◆ WORK TASK ◆
Could you show all lines in the entries below that contain the string "quarter"?

BEGIN DATA EXCERPTS

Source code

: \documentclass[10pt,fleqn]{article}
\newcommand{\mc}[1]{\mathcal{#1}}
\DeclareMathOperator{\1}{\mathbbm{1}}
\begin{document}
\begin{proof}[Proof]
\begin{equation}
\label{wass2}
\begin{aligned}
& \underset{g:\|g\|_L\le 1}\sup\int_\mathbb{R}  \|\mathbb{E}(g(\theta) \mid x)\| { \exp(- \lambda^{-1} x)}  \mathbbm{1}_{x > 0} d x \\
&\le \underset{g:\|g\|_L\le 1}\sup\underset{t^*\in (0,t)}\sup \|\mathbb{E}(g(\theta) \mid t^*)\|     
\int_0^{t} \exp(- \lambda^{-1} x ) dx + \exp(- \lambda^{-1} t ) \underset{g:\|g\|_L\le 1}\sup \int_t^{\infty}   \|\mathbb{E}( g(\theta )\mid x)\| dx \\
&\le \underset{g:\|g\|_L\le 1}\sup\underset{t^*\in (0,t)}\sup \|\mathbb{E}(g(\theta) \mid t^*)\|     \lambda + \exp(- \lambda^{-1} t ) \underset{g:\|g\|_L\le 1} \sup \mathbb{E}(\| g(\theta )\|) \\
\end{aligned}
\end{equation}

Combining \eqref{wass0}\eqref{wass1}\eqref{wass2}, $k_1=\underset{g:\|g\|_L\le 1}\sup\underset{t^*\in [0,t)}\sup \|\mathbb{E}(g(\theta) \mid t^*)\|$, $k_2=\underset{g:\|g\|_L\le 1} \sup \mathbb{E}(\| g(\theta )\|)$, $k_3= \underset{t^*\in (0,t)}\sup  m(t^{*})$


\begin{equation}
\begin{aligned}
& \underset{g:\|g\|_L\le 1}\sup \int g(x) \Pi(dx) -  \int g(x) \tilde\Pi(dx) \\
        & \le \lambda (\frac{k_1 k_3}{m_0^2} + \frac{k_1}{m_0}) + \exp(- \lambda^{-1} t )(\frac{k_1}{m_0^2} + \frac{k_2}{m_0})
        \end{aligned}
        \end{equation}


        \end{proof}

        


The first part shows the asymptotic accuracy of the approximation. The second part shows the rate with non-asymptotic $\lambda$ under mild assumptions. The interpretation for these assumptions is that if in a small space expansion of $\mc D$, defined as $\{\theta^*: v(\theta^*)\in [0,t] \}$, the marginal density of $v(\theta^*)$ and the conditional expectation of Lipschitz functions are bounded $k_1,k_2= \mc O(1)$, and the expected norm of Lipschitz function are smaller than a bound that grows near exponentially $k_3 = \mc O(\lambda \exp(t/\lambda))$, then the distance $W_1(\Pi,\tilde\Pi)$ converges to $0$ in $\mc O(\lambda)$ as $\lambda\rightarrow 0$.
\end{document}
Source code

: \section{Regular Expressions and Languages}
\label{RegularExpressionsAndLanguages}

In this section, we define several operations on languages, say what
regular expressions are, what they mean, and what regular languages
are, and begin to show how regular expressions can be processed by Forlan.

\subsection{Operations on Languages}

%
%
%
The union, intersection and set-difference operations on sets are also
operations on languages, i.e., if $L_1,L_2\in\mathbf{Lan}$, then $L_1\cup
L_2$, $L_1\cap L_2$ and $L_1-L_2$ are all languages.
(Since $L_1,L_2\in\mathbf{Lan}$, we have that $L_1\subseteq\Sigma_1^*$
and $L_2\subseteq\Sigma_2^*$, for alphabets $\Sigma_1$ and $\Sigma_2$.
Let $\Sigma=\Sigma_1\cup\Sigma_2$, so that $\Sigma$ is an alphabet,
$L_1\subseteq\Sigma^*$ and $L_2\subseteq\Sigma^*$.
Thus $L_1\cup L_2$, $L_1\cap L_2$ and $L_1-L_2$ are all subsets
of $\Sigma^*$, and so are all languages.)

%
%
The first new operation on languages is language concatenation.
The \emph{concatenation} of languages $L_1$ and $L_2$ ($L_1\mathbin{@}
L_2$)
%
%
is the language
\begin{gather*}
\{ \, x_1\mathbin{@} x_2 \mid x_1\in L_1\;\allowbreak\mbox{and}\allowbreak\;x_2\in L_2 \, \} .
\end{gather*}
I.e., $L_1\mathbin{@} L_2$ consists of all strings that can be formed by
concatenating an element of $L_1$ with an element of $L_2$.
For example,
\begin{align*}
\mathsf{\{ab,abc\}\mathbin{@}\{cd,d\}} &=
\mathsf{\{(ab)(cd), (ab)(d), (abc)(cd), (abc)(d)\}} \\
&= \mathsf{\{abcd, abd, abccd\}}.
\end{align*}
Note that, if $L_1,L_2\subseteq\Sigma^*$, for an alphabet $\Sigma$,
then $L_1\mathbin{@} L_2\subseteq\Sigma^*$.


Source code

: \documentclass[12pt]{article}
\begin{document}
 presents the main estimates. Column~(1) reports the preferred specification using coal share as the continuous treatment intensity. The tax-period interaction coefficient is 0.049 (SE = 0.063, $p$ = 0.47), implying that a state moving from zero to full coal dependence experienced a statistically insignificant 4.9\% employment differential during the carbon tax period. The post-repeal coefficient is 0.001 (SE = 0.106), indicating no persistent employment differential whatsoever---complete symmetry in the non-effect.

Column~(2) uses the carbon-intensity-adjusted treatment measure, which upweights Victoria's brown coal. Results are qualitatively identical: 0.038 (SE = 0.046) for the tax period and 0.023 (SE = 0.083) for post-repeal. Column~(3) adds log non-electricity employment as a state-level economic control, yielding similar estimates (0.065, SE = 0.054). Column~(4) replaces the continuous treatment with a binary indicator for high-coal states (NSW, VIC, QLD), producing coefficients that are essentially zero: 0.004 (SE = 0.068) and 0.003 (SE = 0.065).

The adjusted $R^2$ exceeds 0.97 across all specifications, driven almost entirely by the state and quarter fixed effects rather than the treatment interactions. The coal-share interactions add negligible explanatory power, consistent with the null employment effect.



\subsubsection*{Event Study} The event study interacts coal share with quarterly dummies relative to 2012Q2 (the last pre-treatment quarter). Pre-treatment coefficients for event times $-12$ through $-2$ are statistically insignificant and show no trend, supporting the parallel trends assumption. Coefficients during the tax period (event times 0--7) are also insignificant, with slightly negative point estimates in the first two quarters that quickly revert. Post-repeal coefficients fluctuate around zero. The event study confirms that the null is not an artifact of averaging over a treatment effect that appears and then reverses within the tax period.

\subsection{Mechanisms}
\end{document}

END DATA EXCERPTS

◆ FINISHED EXERCISE ◆
The adjusted $R^2$ exceeds 0.97 across all specifications, driven almost entirely by the state and quarter fixed effects rather than the treatment interactions. The coal-share interactions add negligible explanatory power, consistent with the null employment effect.
\subsubsection*{Event Study} The event study interacts coal share with quarterly dummies relative to 2012Q2 (the last pre-treatment quarter). Pre-treatment coefficients for event times $-12$ through $-2$ are statistically insignificant and show no trend, supporting the parallel trends assumption. Coefficients during the tax period (event times 0--7) are also insignificant, with slightly negative point estimates in the first two quarters that quickly revert. Post-repeal coefficients fluctuate around zero. The event study confirms that the null is not an artifact of averaging over a treatment effect that appears and then reverses within the tax period.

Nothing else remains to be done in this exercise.